In its Order of Transfer, the District Court for the Southern District of Florida stated that “[tjhis action arises from the same factual circumstances as one brought in the United States District Court for the District of Columbia.” The court further stated that “defendant Briscoe has been charged in three separate indictments regarding his activities related to a HUD-sponsored [UDAG] program.” Chief Judge Roettger transferred the action “[f]or the convenience of the defendants and in the interest of justice.”

The finding that this case involves the “same factual circumstances” as the Independent Counsel’s case was based on defendant Briscoe’s representations. However, the transferring court did not have access to the Independent Counsel’s indictment at the time of the ruling.4 The Independent Counsel’s case actually involves factual circumstances distinct from the case then before Chief Judge Roettger.
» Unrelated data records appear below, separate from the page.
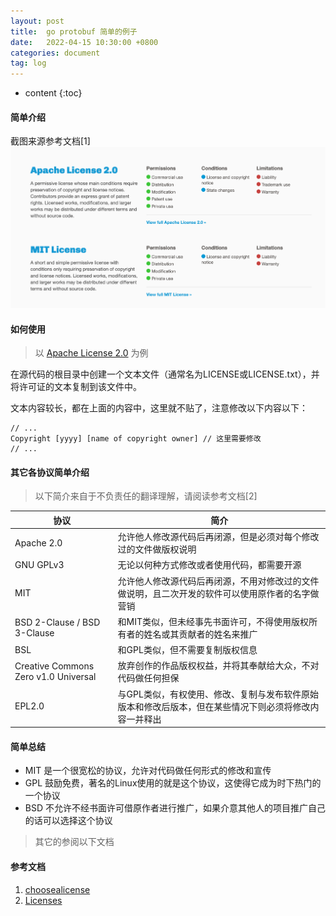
```yaml
---
layout: post
title:  go protobuf 简单的例子
date:   2022-04-15 10:30:00 +0800
categories: document
tag: log
---
```


* content
{:toc}

#### 简单介绍
截图来源参考文档[1]
<img src="../styles/images/license/license.png" alt="license" />

#### 如何使用
> 以 [Apache License 2.0](https://choosealicense.com/licenses/apache-2.0/) 为例

在源代码的根目录中创建一个文本文件（通常名为LICENSE或LICENSE.txt），并将许可证的文本复制到该文件中。

文本内容较长，都在上面的内容中，这里就不贴了，注意修改以下内容以下：

```
// ...
Copyright [yyyy] [name of copyright owner] // 这里需要修改
// ...
```

#### 其它各协议简单介绍

> 以下简介来自于不负责任的翻译理解，请阅读参考文档[2]

|  协议   | 简介  | 
|  ---   | ---  | 
|  Apache 2.0 | 允许他人修改源代码后再闭源，但是必须对每个修改过的文件做版权说明 | 
|  GNU GPLv3 | 无论以何种方式修改或者使用代码，都需要开源 | 
|  MIT   | 允许他人修改源代码后再闭源，不用对修改过的文件做说明，且二次开发的软件可以使用原作者的名字做营销  | 
|  BSD 2-Clause / BSD 3-Clause   | 和MIT类似，但未经事先书面许可，不得使用版权所有者的姓名或其贡献者的姓名来推广  | 
|  BSL  | 和GPL类似，但不需要复制版权信息  | 
|  Creative Commons Zero v1.0 Universal  | 放弃创作的作品版权权益，并将其奉献给大众，不对代码做任何担保  | 
|  EPL2.0  | 与GPL类似，有权使用、修改、复制与发布软件原始版本和修改后版本，但在某些情况下则必须将修改内容一并释出  | 

#### 简单总结

- MIT 是一个很宽松的协议，允许对代码做任何形式的修改和宣传
- GPL 鼓励免费，著名的Linux使用的就是这个协议，这使得它成为时下热门的一个协议
- BSD 不允许不经书面许可借原作者进行推广，如果介意其他人的项目推广自己的话可以选择这个协议

> 其它的参阅以下文档

#### 参考文档
1. [choosealicense](https://choosealicense.com)
2. [Licenses](https://choosealicense.com/licenses/)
The indictment brought by the Independent Counsel charges a separate conspiracy in *3which defendant Briscoe allegedly acted with different coconspirators; it centers around defendant Briscoe’s application for UDAG funding from HUD. The false statements allegedly made in that case were directed to HUD here in Washington in order to qualify for funding. Similarly, the conspiracy to commit bribery allegedly was intended to influence the award of grants by HUD in Washington. Chief Judge Roettger’s case involves false statements submitted to the City of Riviera Beach. The defendants allegedly manipulated the procedures for drawing funds from the local authority administering the UDAG. It is true that both cases involve fraud against the UDAG program, but they charge distinct offenses in separate stages of the program. There is not a substantial evidentiary overlap between the cases.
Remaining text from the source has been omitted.